As reported in the L.A. Times and Wall Street Journal, the U.S. Chamber of Commerce has petitioned EPA to hold a trial-type hearing before finalizing its proposed finding that greenhouse gas emissions endanger public health and welfare. (We blogged about the proposed endangerment finding here.)
The main argument in the petition is that a formal hearing is required to effectuate the administration’s stated commitment to scientific integrity and transparency. Don’t be fooled. Scientific integrity is nowhere near the top of the Chamber’s wish list. Chamber officials have made that clear by telling the L.A. Times that the proceeding they have in mind would be “the Scopes monkey trial of the 21st century.” Scopes was convicted in 1925 of violating Tennessee’s law against teaching evolution in the public schools. His trial was a media circus (no doubt something the Chamber would like to replicate), but hardly a triumph for scientific integrity or transparency. No expert scientific testimony was presented at the Scopes trial because the only legally relevant question was whether the defendant had taught evolution. The trial did not address, much less resolve, the truth of evolution. (NPR has a timeline and retrospective on the Scopes trial here.)
But putting motivation aside, is there anything to the Chamber’s claim that a trial-type hearing on endangerment would enhance scientific integrity or transparency? Absolutely not.

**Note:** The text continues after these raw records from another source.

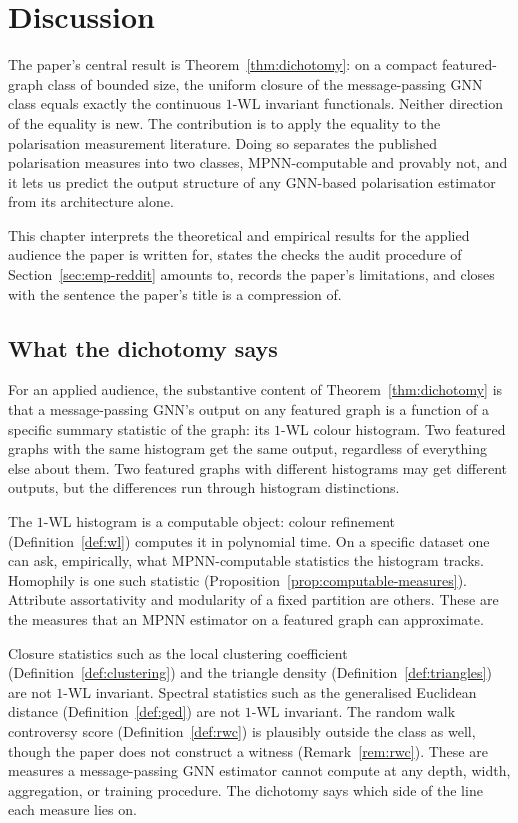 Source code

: 
\section{Discussion}\label{sec:discussion}

The paper's central result is Theorem~\ref{thm:dichotomy}: on a compact
featured-graph class of bounded size, the uniform closure of the
message-passing GNN class equals exactly the continuous $1$-WL
invariant functionals. Neither direction of the equality is new. The
contribution is to apply the equality to the polarisation measurement
literature. Doing so separates the published polarisation measures
into two classes, MPNN-computable and provably not, and it lets us
predict the output structure of any GNN-based polarisation estimator
from its architecture alone.

This chapter interprets the theoretical and empirical results for
the applied audience the paper is written for, states the checks the
audit procedure of Section~\ref{sec:emp-reddit} amounts to, records the
paper's limitations, and closes with the sentence the paper's title
is a compression of.

\subsection{What the dichotomy says}

For an applied audience, the substantive content of
Theorem~\ref{thm:dichotomy} is that a message-passing GNN's output on any
featured graph is a function of a specific summary statistic of the
graph: its $1$-WL colour histogram. Two featured graphs with the
same histogram get the same output, regardless of everything else
about them. Two featured graphs with different histograms may get
different outputs, but the differences run through histogram
distinctions.

The $1$-WL histogram is a computable object: colour refinement
(Definition~\ref{def:wl}) computes it in polynomial time. On a specific
dataset one can ask, empirically, what MPNN-computable statistics
the histogram tracks. Homophily is one such statistic
(Proposition~\ref{prop:computable-measures}). Attribute assortativity and
modularity of a fixed partition are others. These are the measures
that an MPNN estimator on a featured graph can approximate.

Closure statistics such as the local clustering coefficient
(Definition~\ref{def:clustering}) and the triangle density (Definition~\ref{def:triangles})
are not $1$-WL invariant. Spectral statistics such as the generalised
Euclidean distance (Definition~\ref{def:ged}) are not $1$-WL invariant. The
random walk controversy score (Definition~\ref{def:rwc}) is plausibly outside
the class as well, though the paper does not construct a witness
(Remark~\ref{rem:rwc}). These are measures a message-passing GNN estimator
cannot compute at any depth, width, aggregation, or training
procedure. The
dichotomy says which side of the line each measure lies on.

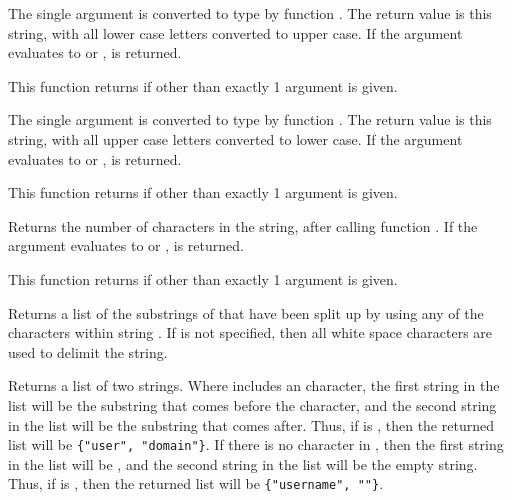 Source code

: \begin{description}
  \item[\Code{String toUpper(AnyType Expr)}]
    The single argument is converted to type  by function .
    The return value is this string, with all lower case letters converted to
    upper case.
    If the argument evaluates to  or ,
     is returned.

    This function returns  if other than exactly 1
    argument is given.

  \item[\Code{String toLower(AnyType Expr)}]
    The single argument is converted to type  by function .
    The return value is this string, with all upper case letters converted to
    lower case.
    If the argument evaluates to  or ,
     is returned.

    This function returns  if other than exactly 1
    argument is given.

  \item[\Code{Integer size(AnyType Expr)}]
    Returns the number of characters in the string, after calling function
    .
    If the argument evaluates to  or ,
     is returned.

    This function returns  if other than exactly 1
    argument is given.

  \item[\Code{List split(String s \Lbr\ , String tokens \Rbr\ )}]
    Returns a list of the substrings of  that have been split up
    by using any of the characters within string .
    If  is not specified, then all white space characters are
    used to delimit the string.

  \item[\Code{List splitUserName(String Name)}]
    Returns a list of two strings.
    Where  includes an  character,
    the first string in the list will be the substring that comes before
    the  character, 
    and the second string in the list will be the substring that comes after.
    Thus, if  is , 
    then the returned list will be \verb|{"user", "domain"}|.
    If there is no  character in ,
    then the first string in the list will be , and the
    second string in the list will be the empty string.
    Thus, if  is , then the returned list
    will be \verb|{"username", ""}|.


\end{description}
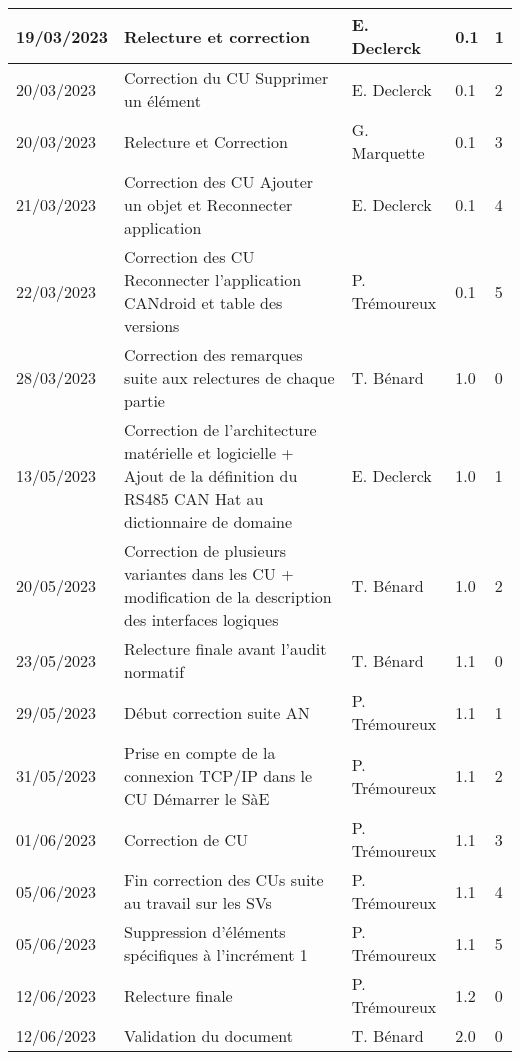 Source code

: \begin{longtable}[l]{|p{2cm}|p{6cm}|p{2.5cm}|p{1.5cm}|p{1.7cm}|}
    \hline
        19/03/2023 & Relecture et correction & E. Declerck & 0.1 & 1\\
    \hline
        20/03/2023 & Correction du CU Supprimer un élément & E. Declerck & 0.1 & 2\\
    \hline
        20/03/2023 & Relecture et Correction & G. Marquette & 0.1 & 3 \\
    \hline
        21/03/2023 & Correction des CU Ajouter un objet et Reconnecter application & E. Declerck & 0.1 & 4\\
    \hline
        22/03/2023 & Correction des CU Reconnecter l'application CANdroid et table des versions & P. Trémoureux & 0.1 & 5\\
    \hline
        28/03/2023 & Correction des remarques suite aux relectures de chaque partie & T. Bénard & 1.0 & 0\\
    \hline
        13/05/2023 & Correction de l'architecture matérielle et logicielle + Ajout de la définition du RS485 CAN Hat au dictionnaire de domaine & E. Declerck & 1.0 & 1\\
    \hline
        20/05/2023 & Correction de plusieurs variantes dans les CU + modification de la description des interfaces logiques & T. Bénard & 1.0 & 2\\
    \hline
        23/05/2023 & Relecture finale avant l'audit normatif & T. Bénard & 1.1 & 0\\
    \hline
        29/05/2023 & Début correction suite AN & P. Trémoureux & 1.1 & 1\\
    \hline
        31/05/2023 & Prise en compte de la connexion TCP/IP dans le CU Démarrer le SàE & P. Trémoureux & 1.1 & 2\\
    \hline
        01/06/2023 & Correction de CU & P. Trémoureux & 1.1 & 3\\
    \hline
        05/06/2023 & Fin correction des CUs suite au travail sur les SVs & P. Trémoureux & 1.1 & 4\\
    \hline
        05/06/2023 & Suppression d'éléments spécifiques à l'incrément 1 & P. Trémoureux & 1.1 & 5\\
    \hline
        12/06/2023 & Relecture finale & P. Trémoureux & 1.2 & 0\\
    \hline
        12/06/2023 & Validation du document & T. Bénard & 2.0 & 0\\
    \hline
\end{longtable}


\newpage %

The “informal rulemaking” process EPA is following in the endangerment proceeding is actually a better vehicle for exploring the strength of the scientific evidence than the formal hearing the Chamber seeks. And it is much better suited to resolving the policy issues that are at the heart of the Chamber’s objections to EPA’s proposed finding.
Informal rulemaking requires that EPA explain the basis for its proposed decision and take comment from all interested parties, as it has done. EPA provided a 60-day period for submission of comments after it issued its proposed endangerment finding. (The Chamber complains that wasn’t long enough, but the proposed endangerment finding didn’t catch anyone by surprise. EPA had issued an Advance Notice of Proposed Rulemaking ten months earlier seeking comment on whether, in the wake of the Supreme Court’s decision in Massachusetts v. EPA, it could or must regulate greenhouse gas emissions under the Clean Air Act.) Although it was not required to do so, it also held two public hearings, on opposite sides of the country, to take additional testimony.

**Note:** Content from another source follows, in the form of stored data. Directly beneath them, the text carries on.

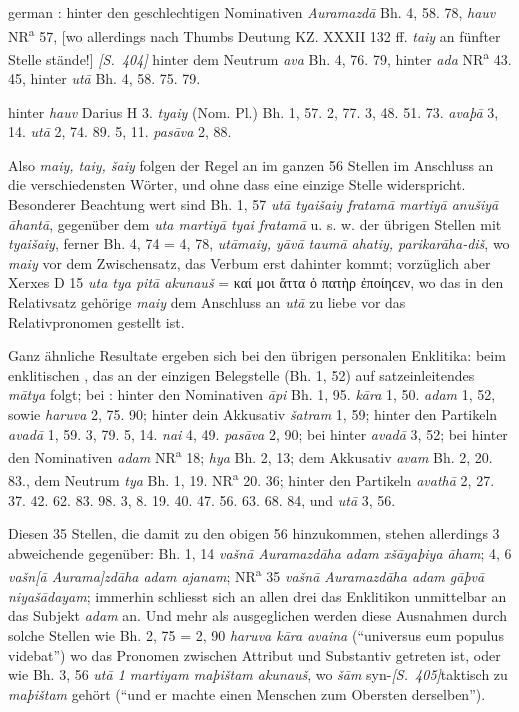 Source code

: \begin{otherlanguage*}{german}
\emph{}: hinter den geschlechtigen Nominativen \emph{Auramazdā} Bh. 4, 58. 78, \emph{hauv} NR\textsuperscript{a} 57, [wo allerdings nach Thumbs Deutung KZ. XXXII 132 ff. \emph{taiy} an fünfter Stelle stände!] \hypertarget{p404}{\emph{[S.~404]}}\label{p404} hinter dem Neutrum \emph{ava} Bh. 4, 76. 79, hinter \emph{ada} NR\textsuperscript{a} 43. 45, hinter \emph{utā} Bh. 4, 58. 75. 79.

\emph{} hinter \emph{hauv} Darius H 3. \emph{tyaiy} (Nom. Pl.) Bh. 1, 57. 2, 77. 3, 48. 51. 73. \emph{avaþā} 3, 14. \emph{utā} 2, 74. 89. 5, 11. \emph{pasāva} 2, 88.

Also \emph{maiy, taiy, šaiy} folgen der Regel an im ganzen 56 Stellen im Anschluss an die verschiedensten Wörter, und ohne dass eine einzige Stelle widerspricht. Besonderer Beachtung wert sind Bh. 1, 57 \emph{utā tyaišaiy fratamā martiyā anušiyā āhantā}, gegenüber dem \emph{uta martiyā tyai fratamā} u. s. w. der übrigen Stellen mit \emph{tyaišaiy}, ferner Bh. 4, 74 = 4, 78, \emph{utāmaiy, yāvā taumā ahatiy, parikarāha-diš}, wo \emph{maiy} vor dem Zwischensatz, das Verbum erst dahinter kommt; vorzüglich aber Xerxes D 15 \emph{uta tya pitā akunauš} = καί μοι ἅττα ὁ πατὴρ ἐποίηϲεν, wo das in den Relativsatz gehörige \emph{maiy} dem Anschluss an \emph{utā} zu liebe vor das Relativpronomen gestellt ist.

Ganz ähnliche Resultate ergeben sich bei den übrigen personalen Enklitika: beim enklitischen \emph{}, das an der einzigen Belegstelle (Bh. 1, 52) auf satzeinleitendes \emph{mātya} folgt; bei \emph{}: hinter den Nominativen \emph{āpi} Bh. 1, 95. \emph{kāra} 1, 50. \emph{adam} 1, 52, sowie \emph{haruva} 2, 75. 90; hinter dein Akkusativ \emph{šatram} 1, 59; hinter den Partikeln \emph{avadā} 1, 59. 3, 79. 5, 14. \emph{nai} 4, 49. \emph{pasāva} 2, 90; bei \emph{} hinter \emph{avadā} 3, 52; bei \emph{} hinter den Nominativen \emph{adam} NR\textsuperscript{a} 18; \emph{hya} Bh. 2, 13; dem Akkusativ \emph{avam} Bh. 2, 20. 83., dem Neutrum \emph{tya} Bh. 1, 19. NR\textsuperscript{a} 20. 36; hinter den Partikeln \emph{avathā} 2, 27. 37. 42. 62. 83. 98. 3, 8. 19. 40. 47. 56. 63. 68. 84, und \emph{utā} 3, 56.

Diesen 35 Stellen, die damit zu den obigen 56 hinzukommen, stehen allerdings 3 abweichende gegenüber: Bh. 1, 14 \emph{vašnā Auramazdāha adam xšāyaþiya āham}; 4, 6 \emph{vašn[ā Aurama]zdāha adam ajanam}; NR\textsuperscript{a} 35 \emph{vašnā Auramazdāha adam gāþvā niyašādayam}; immerhin schliesst sich an allen drei das Enklitikon unmittelbar an das Subjekt \emph{adam} an. Und mehr als ausgeglichen werden diese Ausnahmen durch solche Stellen wie Bh. 2, 75 = 2, 90 \emph{haruva kāra avaina} (“universus eum populus videbat”) wo das Pronomen zwischen Attribut und Substantiv getreten ist, oder wie Bh. 3, 56 \emph{utā 1 martiyam maþištam akunauš}, wo \emph{šām} syn-\hypertarget{p405}{\emph{[S.~405]}}\label{p405}taktisch zu \emph{maþištam} gehört (“und er machte einen Menschen zum Obersten derselben”).


\end{otherlanguage*}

The informal rulemaking process allows written comments of any length. Commenters can (and should) include citations or even attach supporting literature. The agency must review the comments and respond to any that raise important questions about the scientific basis for the decision. If the agency’s explanation is inadequate, reviewing courts are not shy about remanding for further explanation. The process is far closer to the type of exchange the scientific community uses to resolve disagreements or clarify what is and is not known than the formal hearing the Chamber wants.
The Chamber insists that testimony and cross-examination are necessary here because that’s the way the adversarial system works. Live testimony and cross-examination may be useful for allowing a decisionmaker to evaluate who is telling the truth when the contending parties disagree about, say, what happened in a car accident or what a defendant intended. It’s never been a good way to test the strength of support for a scientific proposition. It’s not the witness’s demeanor that matters in scientific disputes but the strength of her reasoning, which is better evaluated on a careful written record than under attack in a “gotcha” type of hearing.
Cross-examination would serve no function here, because EPA didn’t generate the data supporting its finding. It did an extensive literature survey of what is known about climate change and its impacts, and explained what conclusions it drew from that survey. It makes no sense to say that EPA should have to get on the stand and defend the methods in those studies or the data they generated. Of course EPA should have to explain its interpretation of the data and its judgments about the reliability of the methods, but it has done that in the proposed finding and will do so again when it responds to comments and finalizes the decision.
As for transparency, EPA has explained the basis for its finding, with citations to the supporting literature. It has put every submitted comment and transcripts of the two public hearings on the web through regulations.gov (the docket is here, if you’re inclined to go through the 12,000+ comments). Nothing has been hidden.
What the Chamber wants is further delay, and as much confusion as it can sow about the basis of EPA’s decision. EPA is right that a trial-type hearing would be a “waste of time,” as the agency’s spokesman told the LA Times.